I think this is overkill, not sure how to optimise.
 
Last edited:
  • Wow
Likes Pi-is-3
  • #59
nuuskur said:
Let [itex]\Sigma[/itex] be an infinite sigma algebra on a set [itex]X[/itex], choose [itex]\emptyset\subset A_1\subset X[/itex] and pick for every [itex]n\in\mathbb N[/itex]
[tex]
A_{n+1} \in \Sigma \setminus \left ( \left\lbrace\emptyset, X\right\rbrace \cup \left\lbrace\bigcup_{k=1}^mA_k\mid m\leq n\right\rbrace\cup\left\lbrace\bigcap _{k=1}^m A_k^c\mid m\leq n\right\rbrace\right ).
[/tex]
[itex]\Sigma[/itex] is infinite, so we can do this. Put [itex]S_n := \bigcup _{k=1}^nA_k\in\Sigma,n\in\mathbb N[/itex]. Observe that all [itex]S_n\subset X[/itex].
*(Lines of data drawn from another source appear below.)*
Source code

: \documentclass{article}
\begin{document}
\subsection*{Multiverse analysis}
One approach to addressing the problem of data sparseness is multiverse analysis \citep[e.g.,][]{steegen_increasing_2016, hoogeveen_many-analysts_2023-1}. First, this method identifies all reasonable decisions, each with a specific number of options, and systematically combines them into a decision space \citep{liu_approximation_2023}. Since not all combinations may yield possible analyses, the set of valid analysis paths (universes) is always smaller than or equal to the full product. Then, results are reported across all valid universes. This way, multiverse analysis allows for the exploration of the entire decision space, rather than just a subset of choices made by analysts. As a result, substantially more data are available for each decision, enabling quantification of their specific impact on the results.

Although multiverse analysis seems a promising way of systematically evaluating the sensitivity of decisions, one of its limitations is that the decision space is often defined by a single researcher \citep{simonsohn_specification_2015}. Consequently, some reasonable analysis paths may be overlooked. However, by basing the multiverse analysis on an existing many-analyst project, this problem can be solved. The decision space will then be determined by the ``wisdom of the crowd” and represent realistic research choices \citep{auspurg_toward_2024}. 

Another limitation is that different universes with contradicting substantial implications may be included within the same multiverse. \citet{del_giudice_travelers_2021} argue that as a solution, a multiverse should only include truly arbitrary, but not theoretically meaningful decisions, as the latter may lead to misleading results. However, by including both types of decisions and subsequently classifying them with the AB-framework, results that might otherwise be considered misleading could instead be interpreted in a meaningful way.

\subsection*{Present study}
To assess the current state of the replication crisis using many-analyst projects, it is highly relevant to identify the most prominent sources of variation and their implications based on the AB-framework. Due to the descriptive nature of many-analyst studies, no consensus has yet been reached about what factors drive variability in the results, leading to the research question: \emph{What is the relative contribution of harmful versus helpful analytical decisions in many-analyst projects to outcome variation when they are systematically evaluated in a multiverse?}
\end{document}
The sequence [itex]S_n^c,n\in\mathbb N,[/itex] is strictly decreasing. Put
[tex]
T_n := S_n^c\setminus S_{n+1}^c\in \Sigma, \quad n\in\mathbb N.
[/tex]
The [itex]T_n[/itex] are pairwise disjoint. The map
[tex]
\mathcal P(\mathbb N) \to \Sigma, \quad A\mapsto \begin{cases} \emptyset, &A=\emptyset \\ \bigcup_{x\in A}T_x, &\emptyset\subset A\subset\mathbb N \\ X, &A=\mathbb N \end{cases}
[/tex]
is injective. Note that if [itex]A\subset\mathbb N[/itex] then [itex]\bigcup _{x\in A}T_x \subseteq S_1^c \subset X[/itex].

What happens when we take ##X =\mathbb{N}, A_1=\{0,1\},A_2=\{0\}##?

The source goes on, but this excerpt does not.